I wanted to jump in here among these already-excellent answers and admit that I've taken the ugly approach of actually working backwards to the anti-pattern of changing polymorphic code into switches
or if/else
branches with measured gains. But I didn't do this wholesale, only for the most critical paths. It doesn't have to be so black and white.
As a disclaimer, I work in areas like raytracing where correctness is not so difficult to achieve (and is often fuzzy and approximated anyway) while speed is often one of the most competitive qualities sought out. A reduction in render times is often one of the most common user requests, with us constantly scratching our heads and figuring out how to achieve it for the most critical measured paths.
Polymorphic Refactoring of Conditionals
First, it's worth understanding why polymorphism can be preferable from a maintainability aspect than conditional branching (switch
or a bunch of if/else
statements). The main benefit here is extensibility.
With polymorphic code, we can introduce a new subtype to our codebase, add instances of it to some polymorphic data structure, and have all the existing polymorphic code still work automagically with no further modifications. If you have a bunch of code scattered throughout a large codebase that resembles the form of, "If this type is 'foo', do that", you might find yourself with a horrible burden of updating 50 disparate sections of code in order to introduce a new type of thing, and still end up missing a few.

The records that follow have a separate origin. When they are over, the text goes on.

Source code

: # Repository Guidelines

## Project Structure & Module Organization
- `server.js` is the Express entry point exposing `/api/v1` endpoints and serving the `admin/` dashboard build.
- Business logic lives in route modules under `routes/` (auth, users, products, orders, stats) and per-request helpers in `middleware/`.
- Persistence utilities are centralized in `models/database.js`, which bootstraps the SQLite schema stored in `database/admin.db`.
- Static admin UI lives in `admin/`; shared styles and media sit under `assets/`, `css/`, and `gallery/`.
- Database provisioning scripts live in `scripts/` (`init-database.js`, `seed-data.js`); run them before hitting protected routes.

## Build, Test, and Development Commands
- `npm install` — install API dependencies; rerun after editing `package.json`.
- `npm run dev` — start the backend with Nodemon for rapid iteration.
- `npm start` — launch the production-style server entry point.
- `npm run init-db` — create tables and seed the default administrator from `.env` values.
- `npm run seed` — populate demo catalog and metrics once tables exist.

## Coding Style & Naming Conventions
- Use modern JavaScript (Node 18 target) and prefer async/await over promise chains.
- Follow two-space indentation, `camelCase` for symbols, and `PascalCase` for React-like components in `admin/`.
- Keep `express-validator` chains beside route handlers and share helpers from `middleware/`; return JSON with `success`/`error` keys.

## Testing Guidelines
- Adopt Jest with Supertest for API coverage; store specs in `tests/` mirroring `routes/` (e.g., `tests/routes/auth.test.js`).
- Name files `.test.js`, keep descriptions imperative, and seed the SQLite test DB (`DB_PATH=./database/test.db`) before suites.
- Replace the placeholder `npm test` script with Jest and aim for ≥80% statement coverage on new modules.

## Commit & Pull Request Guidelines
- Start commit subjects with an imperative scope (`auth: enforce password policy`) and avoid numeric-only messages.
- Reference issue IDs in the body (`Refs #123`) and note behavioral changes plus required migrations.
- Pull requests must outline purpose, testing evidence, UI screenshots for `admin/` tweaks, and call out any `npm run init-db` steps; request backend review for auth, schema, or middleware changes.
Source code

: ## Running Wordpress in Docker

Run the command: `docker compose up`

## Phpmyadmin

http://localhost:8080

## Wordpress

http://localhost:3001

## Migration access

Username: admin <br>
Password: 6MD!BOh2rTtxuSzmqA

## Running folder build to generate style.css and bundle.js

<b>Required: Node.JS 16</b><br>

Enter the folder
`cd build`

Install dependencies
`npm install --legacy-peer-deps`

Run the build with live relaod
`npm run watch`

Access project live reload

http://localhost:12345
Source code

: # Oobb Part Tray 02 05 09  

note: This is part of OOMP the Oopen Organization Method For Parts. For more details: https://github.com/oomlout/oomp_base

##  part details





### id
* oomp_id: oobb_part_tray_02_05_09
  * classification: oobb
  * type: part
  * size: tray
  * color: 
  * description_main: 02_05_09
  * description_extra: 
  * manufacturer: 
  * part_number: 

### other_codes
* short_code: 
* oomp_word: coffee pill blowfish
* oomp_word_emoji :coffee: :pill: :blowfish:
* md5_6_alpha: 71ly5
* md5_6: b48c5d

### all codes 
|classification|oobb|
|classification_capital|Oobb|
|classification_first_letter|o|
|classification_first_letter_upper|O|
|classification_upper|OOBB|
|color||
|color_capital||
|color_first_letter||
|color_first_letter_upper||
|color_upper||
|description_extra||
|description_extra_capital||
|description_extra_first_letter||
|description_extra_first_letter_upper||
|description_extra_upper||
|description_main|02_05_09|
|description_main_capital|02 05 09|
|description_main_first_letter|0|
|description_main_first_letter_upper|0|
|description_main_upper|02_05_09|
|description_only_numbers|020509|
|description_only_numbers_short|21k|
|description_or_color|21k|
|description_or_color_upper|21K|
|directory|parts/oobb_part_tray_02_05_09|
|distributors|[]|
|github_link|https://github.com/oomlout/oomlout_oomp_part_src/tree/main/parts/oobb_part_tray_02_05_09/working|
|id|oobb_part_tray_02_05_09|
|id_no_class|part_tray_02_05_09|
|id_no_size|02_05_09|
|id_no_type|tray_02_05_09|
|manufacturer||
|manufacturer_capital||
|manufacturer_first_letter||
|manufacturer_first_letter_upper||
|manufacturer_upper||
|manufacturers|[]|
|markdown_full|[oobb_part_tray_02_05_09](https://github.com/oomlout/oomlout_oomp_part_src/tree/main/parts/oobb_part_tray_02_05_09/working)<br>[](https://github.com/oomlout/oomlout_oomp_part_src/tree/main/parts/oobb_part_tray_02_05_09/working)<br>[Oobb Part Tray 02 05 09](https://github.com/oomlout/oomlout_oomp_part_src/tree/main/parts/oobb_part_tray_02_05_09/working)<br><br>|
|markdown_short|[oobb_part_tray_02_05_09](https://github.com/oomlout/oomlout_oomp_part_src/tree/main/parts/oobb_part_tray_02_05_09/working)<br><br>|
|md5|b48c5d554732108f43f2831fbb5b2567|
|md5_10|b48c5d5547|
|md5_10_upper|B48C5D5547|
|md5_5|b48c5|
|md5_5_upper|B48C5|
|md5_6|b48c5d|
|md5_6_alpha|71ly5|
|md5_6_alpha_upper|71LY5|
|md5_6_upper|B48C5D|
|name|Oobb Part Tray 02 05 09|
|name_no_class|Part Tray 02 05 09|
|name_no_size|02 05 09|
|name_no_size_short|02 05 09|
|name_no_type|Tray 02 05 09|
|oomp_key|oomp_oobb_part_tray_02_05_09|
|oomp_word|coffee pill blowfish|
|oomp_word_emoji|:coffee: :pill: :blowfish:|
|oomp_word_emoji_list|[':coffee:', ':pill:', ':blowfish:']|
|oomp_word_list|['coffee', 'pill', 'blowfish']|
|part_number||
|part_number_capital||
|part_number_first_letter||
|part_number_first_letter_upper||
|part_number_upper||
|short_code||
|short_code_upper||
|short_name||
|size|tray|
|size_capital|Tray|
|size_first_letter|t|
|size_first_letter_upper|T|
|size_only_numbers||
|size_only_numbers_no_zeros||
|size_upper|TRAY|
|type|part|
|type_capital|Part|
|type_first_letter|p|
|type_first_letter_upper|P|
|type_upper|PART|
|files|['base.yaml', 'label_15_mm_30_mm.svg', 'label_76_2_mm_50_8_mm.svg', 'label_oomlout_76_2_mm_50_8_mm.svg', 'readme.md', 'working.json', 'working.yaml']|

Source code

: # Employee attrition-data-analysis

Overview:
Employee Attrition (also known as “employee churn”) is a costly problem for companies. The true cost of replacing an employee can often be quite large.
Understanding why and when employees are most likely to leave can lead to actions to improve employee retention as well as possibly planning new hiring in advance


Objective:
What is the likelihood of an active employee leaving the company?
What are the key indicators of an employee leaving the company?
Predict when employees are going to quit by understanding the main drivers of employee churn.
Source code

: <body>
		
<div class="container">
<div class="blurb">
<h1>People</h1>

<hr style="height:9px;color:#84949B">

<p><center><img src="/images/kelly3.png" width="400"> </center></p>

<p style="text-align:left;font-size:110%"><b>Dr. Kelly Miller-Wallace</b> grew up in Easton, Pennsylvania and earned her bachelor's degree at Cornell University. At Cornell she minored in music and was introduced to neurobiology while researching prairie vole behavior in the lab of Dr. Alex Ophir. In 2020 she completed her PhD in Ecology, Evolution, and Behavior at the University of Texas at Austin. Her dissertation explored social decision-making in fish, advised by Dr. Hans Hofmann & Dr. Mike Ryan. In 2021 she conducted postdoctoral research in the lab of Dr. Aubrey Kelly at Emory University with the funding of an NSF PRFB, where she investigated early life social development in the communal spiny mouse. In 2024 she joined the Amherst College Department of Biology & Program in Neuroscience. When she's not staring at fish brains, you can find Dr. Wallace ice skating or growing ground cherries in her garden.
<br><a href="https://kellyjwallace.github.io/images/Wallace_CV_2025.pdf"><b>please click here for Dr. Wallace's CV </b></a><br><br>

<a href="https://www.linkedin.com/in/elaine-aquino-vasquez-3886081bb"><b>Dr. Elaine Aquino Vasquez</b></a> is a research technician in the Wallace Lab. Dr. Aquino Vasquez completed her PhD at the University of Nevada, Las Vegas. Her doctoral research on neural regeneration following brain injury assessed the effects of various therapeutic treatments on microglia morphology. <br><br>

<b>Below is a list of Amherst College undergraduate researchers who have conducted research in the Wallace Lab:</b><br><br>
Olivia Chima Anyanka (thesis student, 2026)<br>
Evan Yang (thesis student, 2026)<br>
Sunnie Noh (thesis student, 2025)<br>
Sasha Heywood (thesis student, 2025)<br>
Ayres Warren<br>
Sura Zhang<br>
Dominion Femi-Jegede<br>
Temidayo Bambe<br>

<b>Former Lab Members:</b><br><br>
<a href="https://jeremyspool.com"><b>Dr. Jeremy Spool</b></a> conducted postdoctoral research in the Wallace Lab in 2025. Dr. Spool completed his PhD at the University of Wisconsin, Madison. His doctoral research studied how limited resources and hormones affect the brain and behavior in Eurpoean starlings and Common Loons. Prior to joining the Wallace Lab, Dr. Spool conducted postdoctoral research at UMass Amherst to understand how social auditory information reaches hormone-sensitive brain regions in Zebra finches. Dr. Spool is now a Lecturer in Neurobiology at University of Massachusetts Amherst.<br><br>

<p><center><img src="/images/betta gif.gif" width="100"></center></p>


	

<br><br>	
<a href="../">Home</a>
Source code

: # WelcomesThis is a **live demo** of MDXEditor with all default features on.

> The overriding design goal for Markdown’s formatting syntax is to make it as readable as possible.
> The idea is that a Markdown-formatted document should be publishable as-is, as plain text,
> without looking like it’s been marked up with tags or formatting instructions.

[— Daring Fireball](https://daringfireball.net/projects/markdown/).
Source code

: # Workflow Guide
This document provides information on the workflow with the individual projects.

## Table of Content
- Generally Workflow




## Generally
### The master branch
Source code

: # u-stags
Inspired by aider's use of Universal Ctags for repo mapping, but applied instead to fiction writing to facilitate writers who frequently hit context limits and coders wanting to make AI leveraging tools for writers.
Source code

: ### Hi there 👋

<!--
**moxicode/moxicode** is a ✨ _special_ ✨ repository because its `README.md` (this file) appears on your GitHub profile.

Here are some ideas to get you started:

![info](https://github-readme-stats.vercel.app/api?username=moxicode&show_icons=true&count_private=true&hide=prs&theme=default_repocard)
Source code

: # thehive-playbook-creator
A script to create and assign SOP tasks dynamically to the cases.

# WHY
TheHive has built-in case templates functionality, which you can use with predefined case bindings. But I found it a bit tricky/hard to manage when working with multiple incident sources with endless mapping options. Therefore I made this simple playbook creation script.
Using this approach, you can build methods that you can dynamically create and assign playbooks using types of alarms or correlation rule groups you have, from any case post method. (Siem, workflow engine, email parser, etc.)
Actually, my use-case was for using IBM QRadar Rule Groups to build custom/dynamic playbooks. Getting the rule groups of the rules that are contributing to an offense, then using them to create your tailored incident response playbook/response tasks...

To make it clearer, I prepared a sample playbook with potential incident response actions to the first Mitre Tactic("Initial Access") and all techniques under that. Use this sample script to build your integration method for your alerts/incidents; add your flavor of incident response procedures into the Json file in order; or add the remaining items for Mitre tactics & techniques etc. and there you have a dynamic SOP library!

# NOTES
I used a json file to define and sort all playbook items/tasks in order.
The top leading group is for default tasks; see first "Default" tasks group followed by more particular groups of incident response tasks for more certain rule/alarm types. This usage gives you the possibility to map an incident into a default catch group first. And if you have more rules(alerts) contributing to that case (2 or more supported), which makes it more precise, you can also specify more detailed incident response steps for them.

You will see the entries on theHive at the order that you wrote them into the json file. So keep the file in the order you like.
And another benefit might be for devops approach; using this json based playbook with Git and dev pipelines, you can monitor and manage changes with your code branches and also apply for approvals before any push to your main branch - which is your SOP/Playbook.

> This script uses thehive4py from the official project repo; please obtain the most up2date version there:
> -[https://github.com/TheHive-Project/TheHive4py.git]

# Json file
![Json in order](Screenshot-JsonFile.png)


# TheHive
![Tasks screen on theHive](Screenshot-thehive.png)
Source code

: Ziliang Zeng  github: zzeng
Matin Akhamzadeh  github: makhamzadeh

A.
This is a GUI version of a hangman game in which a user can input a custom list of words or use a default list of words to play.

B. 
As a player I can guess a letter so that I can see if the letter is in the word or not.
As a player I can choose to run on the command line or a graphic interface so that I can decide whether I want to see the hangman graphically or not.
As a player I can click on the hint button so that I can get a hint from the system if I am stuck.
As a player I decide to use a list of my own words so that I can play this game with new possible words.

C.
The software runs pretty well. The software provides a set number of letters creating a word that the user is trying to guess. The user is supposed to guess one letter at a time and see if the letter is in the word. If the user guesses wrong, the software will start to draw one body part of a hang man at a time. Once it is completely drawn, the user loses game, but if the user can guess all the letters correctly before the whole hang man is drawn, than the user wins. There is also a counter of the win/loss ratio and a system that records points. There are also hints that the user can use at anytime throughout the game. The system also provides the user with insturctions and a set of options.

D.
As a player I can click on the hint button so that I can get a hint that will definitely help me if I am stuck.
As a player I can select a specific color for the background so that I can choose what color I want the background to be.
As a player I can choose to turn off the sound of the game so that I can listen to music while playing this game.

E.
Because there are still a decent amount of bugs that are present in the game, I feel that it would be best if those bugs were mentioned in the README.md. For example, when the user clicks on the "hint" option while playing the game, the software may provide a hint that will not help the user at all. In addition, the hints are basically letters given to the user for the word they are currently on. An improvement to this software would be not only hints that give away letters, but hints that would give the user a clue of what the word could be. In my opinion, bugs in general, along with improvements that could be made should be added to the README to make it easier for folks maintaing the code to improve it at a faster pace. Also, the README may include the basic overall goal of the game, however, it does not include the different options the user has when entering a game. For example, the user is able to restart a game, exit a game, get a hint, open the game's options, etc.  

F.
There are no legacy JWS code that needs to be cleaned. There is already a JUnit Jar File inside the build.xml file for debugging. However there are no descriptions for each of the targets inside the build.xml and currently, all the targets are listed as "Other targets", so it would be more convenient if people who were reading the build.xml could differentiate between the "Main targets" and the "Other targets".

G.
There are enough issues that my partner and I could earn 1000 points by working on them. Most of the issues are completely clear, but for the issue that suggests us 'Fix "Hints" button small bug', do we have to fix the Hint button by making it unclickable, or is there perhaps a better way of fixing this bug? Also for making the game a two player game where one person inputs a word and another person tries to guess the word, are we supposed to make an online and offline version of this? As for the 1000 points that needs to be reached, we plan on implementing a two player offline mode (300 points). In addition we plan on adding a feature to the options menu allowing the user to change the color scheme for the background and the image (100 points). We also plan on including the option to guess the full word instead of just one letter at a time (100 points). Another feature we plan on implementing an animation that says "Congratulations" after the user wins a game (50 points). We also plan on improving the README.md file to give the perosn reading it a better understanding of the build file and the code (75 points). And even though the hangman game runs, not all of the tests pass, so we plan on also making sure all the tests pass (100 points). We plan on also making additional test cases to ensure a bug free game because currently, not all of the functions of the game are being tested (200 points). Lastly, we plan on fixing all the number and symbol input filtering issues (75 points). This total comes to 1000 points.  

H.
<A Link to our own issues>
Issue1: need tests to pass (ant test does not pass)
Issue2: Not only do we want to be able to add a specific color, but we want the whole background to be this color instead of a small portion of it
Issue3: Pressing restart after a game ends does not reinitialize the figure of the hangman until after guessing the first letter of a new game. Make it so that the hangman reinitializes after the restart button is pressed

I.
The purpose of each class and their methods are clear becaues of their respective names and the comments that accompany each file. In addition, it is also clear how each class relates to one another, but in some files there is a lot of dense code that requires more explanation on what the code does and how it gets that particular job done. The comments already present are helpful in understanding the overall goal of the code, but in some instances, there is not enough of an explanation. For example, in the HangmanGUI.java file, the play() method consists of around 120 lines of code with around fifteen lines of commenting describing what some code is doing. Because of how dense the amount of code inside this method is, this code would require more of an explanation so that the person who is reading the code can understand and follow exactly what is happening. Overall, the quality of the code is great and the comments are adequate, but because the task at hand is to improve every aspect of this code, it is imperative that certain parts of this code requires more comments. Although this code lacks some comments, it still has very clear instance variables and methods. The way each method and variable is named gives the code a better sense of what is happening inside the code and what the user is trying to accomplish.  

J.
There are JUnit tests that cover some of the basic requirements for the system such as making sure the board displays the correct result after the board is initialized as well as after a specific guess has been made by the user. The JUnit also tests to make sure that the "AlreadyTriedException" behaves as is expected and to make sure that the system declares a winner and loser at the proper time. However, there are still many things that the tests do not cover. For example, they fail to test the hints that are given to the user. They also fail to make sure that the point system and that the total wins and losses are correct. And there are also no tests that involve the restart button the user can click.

The maintainability benefits of polymorphism naturally diminish here if you just have a couple or even one section of your codebase that needs to do such type checks.
Optimization Barrier
I would suggest not looking at this from the standpoint of branching and pipelining so much, and look at it more from the compiler design mindset of optimization barriers. There are ways to improve branch prediction that apply to both cases, like sorting data based on sub-type (if it fits into a sequence).
What differs more between these two strategies is the amount of information the optimizer has in advance. A function call which is known provides a lot more information, an indirect function call which calls an unknown function at compile-time leads to an optimization barrier.
When the function being called is known, compilers can obliterate the structure and squash it down to smithereens, inlining calls, eliminating potential aliasing overhead, doing a better job at instruction/register allocation, possibly even rearranging loops and other forms of branches, generating hard-coded miniature LUTs when appropriate (something GCC 5.3 recently surprised me with a switch
statement by using a hard-coded LUT of data for the results rather than a jump table).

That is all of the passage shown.